Eventually Trevor returned to the subject of lobster fishing. He wrote a centerpiece article on the Maine fishery for The Atlantic; the piece was subsequently included in the Best American Science Writing anthology. The article led to Trevor’s first book, The Secret Life of Lobsters: How Fishermen and Scientists Are Unraveling the Mysteries of Our Favorite Crustacean (HarperCollins 2004). The book was named a best nature book of the year by USA Today and Discover and a best book of the year by Time Out New York; it was also selected by Barnes & Noble for its Discover Great New Writers Program. The Secret Life of Lobsters became a worldwide bestseller in the popular-science category. Trevor has a theory for why the book remains so popular: “I think it’s all the sex and violence.” With the success of the book Trevor was in great demand as a speaker, and he continues to perform a variety of public presentations that teach about marine biology and conservation in a style that is both funny and educational.
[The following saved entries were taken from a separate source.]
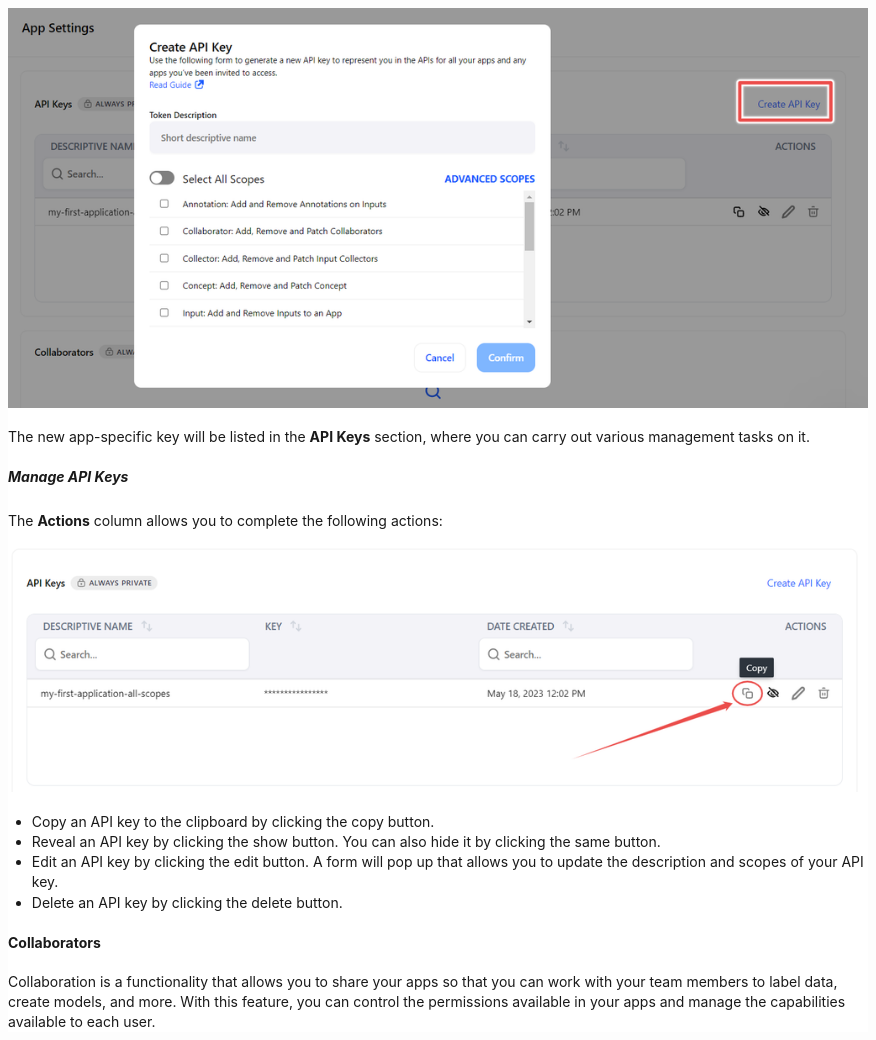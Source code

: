 ![api keys](/img/application_settings_1.png)

The new app-specific key will be listed in the **API Keys** section, where you can carry out various management tasks on it. 

##### Manage API Keys

The **Actions** column allows you to complete the following actions:

![copy an api key](/img/application_settings_2.png)

- Copy an API key to the clipboard by clicking the copy button.
- Reveal an API key by clicking the show button. You can also hide it by clicking the same button.
- Edit an API key by clicking the edit button. A form will pop up that allows you to update the description and scopes of your API key. 
- Delete an API key by clicking the delete button.

#### Collaborators

Collaboration is a functionality that allows you to share your apps so that you can work with your team members to label data, create models, and more. With this feature, you can control the permissions available in your apps and manage the capabilities available to each user.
In the meantime, Trevor had continued to write about East Asia. Contemplating a second book, he searched for a way to combine his disparate interests in East Asia and marine science. “I thought back to those amazing sushi meals in Japan,” Trevor says. It wasn’t long before he was logging 12-hour days at the California Sushi Academy in Los Angeles, following a group of aspiring chefs who would become the real-life characters in his book, The Story of Sushi: An Unlikely Saga of Raw Fish and Rice (HarperCollins 2007; the first edition was originally titled The Zen of Fish). “Drinking sake with the sushi chefs was part of the job,” Trevor says. “It’s something I was well prepared for, thanks to my training in Japan with Buddhist priests.” The Story of Sushi was selected as an Editors’ Choice by the New York Times Book Review, won “Best American Food Literature Book” of 2007 in the Gourmand World Cookbook Awards, and was selected as a best food book of the year by the Zagat Survey. After the publication of the book, Trevor began to offer his sushi expertise through his innovative “Sushi Concierge” service.
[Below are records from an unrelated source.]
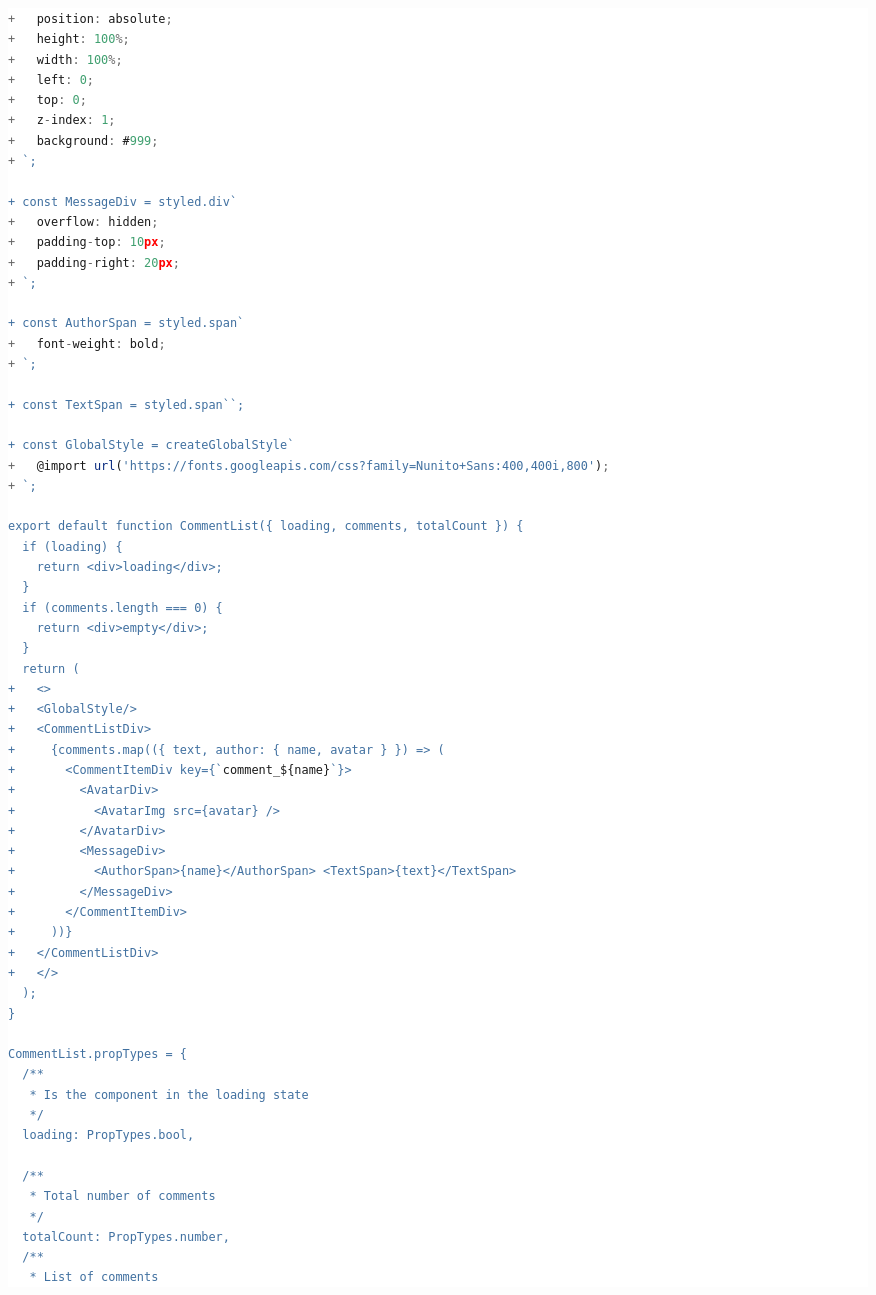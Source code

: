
 ```diff:title=src/components/CommentList.stories.js
+   position: absolute;
+   height: 100%;
+   width: 100%;
+   left: 0;
+   top: 0;
+   z-index: 1;
+   background: #999;
+ `;

+ const MessageDiv = styled.div`
+   overflow: hidden;
+   padding-top: 10px;
+   padding-right: 20px;
+ `;

+ const AuthorSpan = styled.span`
+   font-weight: bold;
+ `;

+ const TextSpan = styled.span``;

+ const GlobalStyle = createGlobalStyle`
+   @import url('https://fonts.googleapis.com/css?family=Nunito+Sans:400,400i,800');
+ `;

export default function CommentList({ loading, comments, totalCount }) {
  if (loading) {
    return <div>loading</div>;
  }
  if (comments.length === 0) {
    return <div>empty</div>;
  }
  return (
+   <>
+   <GlobalStyle/>
+   <CommentListDiv>
+     {comments.map(({ text, author: { name, avatar } }) => (
+       <CommentItemDiv key={`comment_${name}`}>
+         <AvatarDiv>
+           <AvatarImg src={avatar} />
+         </AvatarDiv>
+         <MessageDiv>
+           <AuthorSpan>{name}</AuthorSpan> <TextSpan>{text}</TextSpan>
+         </MessageDiv>
+       </CommentItemDiv>
+     ))}
+   </CommentListDiv>
+   </>
  );
}

CommentList.propTypes = {
  /**
   * Is the component in the loading state
   */
  loading: PropTypes.bool,

  /**
   * Total number of comments
   */
  totalCount: PropTypes.number,
  /**
   * List of comments
```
As a newspaper and magazine writer, Trevor has covered a wide variety of subjects, including food ethics, hybrid cars, military affairs, organ transplants, Japanese Buddhism, and Chinese politics for publications including The New York Times, The Wall Street Journal, The Los Angeles Times, The Boston Globe, The Atlantic Monthly, The Nation, Boston Magazine, and Gastronomica. (See the archive of some of Trevor’s published articles.) In 2005, Trevor was a Knight Foundation Boot-Camp Fellow at M.I.T. in investigative science journalism, and in 2008, a Visiting Writer at the University of Memphis M.F.A. program. “I’ve been something of a maverick with my life,” Trevor says, “and have had a rather far-flung set of experiences, following my interests wherever they lead. It’s an unsettled existence, but the payoff is that I get to take readers places they might not otherwise go.”
Trevor and his work have been featured on CBS Sunday Morning, ABC World News with Charles Gibson, NPR’s All Things Considered and Talk of the Nation, and numerous local television and radio programs. He has served as a judge on the Food Network’s hit TV show Iron Chef America, and is a frequent public speaker.
Trevor’s hobbies include pounding his fists on the bar at performances of Celtic folk music, making old-fashioned miso soup, and traveling periodically to Finland to confront his nemesis, “Louhi, the Old Hag of the North,” a 250ºF smoke sauna. Other facts about Trevor include his Federal certification in Level-Two Whale Disentanglement Network protocols for large marine mammals accidentally tangled in fishing gear.